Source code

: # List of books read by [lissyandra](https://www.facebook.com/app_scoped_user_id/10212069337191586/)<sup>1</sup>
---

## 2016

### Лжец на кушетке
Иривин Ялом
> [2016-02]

◆ Exercise goal ◆
Copy out each line of the material and keep every word unchanged.

◆ Result of this exercise ◆
Source code

: # List of books read by [lissyandra](https://www.facebook.com/app_scoped_user_id/10212069337191586/)<sup>1</sup>
---

## 2016

### Лжец на кушетке
Иривин Ялом
> [2016-02]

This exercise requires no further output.